-------- MATERIAL SUPPLIED --------
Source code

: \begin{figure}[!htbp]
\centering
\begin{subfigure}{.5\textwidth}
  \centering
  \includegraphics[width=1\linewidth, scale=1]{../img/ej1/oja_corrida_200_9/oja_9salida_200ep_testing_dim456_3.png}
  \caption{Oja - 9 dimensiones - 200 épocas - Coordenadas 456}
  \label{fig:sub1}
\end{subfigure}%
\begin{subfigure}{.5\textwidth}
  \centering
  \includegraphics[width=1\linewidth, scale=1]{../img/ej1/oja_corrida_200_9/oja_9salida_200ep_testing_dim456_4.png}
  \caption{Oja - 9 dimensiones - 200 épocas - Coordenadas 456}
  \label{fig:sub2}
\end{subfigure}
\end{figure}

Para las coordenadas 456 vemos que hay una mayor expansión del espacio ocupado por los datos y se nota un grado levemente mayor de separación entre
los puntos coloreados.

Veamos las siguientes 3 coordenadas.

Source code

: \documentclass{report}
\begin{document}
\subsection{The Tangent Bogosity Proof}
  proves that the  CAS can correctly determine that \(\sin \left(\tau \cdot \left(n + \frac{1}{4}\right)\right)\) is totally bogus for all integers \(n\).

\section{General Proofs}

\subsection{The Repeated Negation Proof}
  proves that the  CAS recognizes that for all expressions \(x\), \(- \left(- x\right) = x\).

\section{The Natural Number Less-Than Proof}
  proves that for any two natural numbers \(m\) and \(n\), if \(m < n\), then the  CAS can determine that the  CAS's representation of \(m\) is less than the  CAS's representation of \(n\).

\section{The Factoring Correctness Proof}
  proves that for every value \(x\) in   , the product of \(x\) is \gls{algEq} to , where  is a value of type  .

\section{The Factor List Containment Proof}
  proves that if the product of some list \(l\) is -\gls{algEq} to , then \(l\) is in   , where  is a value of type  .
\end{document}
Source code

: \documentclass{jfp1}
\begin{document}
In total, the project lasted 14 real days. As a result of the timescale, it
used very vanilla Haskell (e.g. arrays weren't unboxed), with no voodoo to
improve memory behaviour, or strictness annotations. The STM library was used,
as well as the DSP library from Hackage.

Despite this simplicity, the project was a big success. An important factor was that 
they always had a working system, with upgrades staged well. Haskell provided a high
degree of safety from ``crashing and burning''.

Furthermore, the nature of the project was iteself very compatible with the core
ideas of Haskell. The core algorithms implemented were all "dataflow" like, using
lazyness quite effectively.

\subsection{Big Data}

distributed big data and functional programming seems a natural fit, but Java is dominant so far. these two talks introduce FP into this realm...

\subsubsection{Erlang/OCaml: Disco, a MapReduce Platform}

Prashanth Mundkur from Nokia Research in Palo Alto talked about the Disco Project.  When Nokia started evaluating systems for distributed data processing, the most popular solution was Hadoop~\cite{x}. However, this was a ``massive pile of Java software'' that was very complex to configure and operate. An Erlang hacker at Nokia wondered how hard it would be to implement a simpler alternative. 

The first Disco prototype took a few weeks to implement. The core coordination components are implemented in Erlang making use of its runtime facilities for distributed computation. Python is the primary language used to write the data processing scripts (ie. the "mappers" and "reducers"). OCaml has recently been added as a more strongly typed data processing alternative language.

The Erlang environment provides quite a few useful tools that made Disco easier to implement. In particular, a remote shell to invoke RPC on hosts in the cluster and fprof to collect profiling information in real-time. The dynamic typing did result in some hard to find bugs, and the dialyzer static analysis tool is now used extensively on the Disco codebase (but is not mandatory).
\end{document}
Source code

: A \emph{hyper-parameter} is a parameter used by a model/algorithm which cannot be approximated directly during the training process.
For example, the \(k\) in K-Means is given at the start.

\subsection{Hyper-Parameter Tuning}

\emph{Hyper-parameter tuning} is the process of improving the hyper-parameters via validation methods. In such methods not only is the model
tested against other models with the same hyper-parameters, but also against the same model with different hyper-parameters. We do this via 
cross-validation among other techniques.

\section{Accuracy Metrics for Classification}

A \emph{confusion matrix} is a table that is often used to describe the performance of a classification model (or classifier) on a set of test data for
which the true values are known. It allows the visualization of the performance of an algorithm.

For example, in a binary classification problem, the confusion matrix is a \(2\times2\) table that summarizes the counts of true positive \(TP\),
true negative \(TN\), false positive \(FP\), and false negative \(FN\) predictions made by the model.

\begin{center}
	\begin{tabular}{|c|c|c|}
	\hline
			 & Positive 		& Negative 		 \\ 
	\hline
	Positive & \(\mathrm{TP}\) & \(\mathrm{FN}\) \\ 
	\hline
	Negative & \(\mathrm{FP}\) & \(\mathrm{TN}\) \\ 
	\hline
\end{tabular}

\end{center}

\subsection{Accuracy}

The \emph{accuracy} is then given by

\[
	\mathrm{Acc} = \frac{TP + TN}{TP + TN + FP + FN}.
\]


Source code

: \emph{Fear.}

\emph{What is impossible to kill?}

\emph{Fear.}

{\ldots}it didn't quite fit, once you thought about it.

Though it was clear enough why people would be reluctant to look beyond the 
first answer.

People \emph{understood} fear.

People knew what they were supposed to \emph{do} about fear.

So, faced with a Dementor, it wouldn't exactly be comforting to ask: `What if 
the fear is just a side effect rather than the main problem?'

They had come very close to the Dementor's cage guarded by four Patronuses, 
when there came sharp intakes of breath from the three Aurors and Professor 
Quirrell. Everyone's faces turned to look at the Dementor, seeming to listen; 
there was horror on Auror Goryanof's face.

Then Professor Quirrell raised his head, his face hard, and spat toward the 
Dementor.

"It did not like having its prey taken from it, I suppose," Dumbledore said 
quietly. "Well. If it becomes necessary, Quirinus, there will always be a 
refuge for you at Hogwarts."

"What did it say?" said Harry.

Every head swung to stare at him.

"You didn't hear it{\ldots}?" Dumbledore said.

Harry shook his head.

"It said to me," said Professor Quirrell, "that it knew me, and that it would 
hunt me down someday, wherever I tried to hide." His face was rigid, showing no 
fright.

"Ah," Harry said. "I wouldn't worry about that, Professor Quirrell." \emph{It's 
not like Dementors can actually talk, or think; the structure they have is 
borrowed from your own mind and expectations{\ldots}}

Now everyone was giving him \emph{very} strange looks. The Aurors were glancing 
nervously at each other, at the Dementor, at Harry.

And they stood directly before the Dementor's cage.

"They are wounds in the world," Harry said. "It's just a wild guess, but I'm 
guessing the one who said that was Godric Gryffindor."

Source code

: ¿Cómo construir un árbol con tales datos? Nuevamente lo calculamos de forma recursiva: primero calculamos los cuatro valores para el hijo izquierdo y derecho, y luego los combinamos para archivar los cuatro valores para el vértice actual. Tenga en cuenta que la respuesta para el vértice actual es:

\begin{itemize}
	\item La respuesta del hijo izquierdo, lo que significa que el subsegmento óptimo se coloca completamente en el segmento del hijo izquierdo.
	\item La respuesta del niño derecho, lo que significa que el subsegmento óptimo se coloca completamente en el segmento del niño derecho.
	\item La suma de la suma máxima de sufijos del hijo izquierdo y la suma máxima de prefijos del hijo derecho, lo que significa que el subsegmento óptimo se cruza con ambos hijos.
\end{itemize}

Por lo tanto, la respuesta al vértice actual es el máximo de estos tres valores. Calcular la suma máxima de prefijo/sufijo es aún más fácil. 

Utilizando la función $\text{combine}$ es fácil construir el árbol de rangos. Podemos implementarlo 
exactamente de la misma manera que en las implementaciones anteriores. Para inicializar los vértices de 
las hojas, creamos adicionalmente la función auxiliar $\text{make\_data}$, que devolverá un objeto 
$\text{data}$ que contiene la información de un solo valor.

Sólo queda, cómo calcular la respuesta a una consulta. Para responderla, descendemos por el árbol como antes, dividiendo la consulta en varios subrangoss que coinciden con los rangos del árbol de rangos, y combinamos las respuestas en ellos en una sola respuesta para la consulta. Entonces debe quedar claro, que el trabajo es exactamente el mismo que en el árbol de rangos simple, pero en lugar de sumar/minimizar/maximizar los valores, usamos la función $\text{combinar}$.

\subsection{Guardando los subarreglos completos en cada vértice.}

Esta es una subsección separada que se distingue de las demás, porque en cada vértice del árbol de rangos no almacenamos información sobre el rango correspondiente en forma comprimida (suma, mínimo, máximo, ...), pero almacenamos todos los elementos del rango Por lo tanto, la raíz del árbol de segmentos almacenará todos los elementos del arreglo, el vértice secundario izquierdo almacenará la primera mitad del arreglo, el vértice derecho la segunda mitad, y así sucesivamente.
--------
TASK PROMPT:
Lines holding the word "validation" are the answer; copy every one from the records above.

OUTPUT FOR THIS TASK:
\emph{Hyper-parameter tuning} is the process of improving the hyper-parameters via validation methods. In such methods not only is the model
cross-validation among other techniques.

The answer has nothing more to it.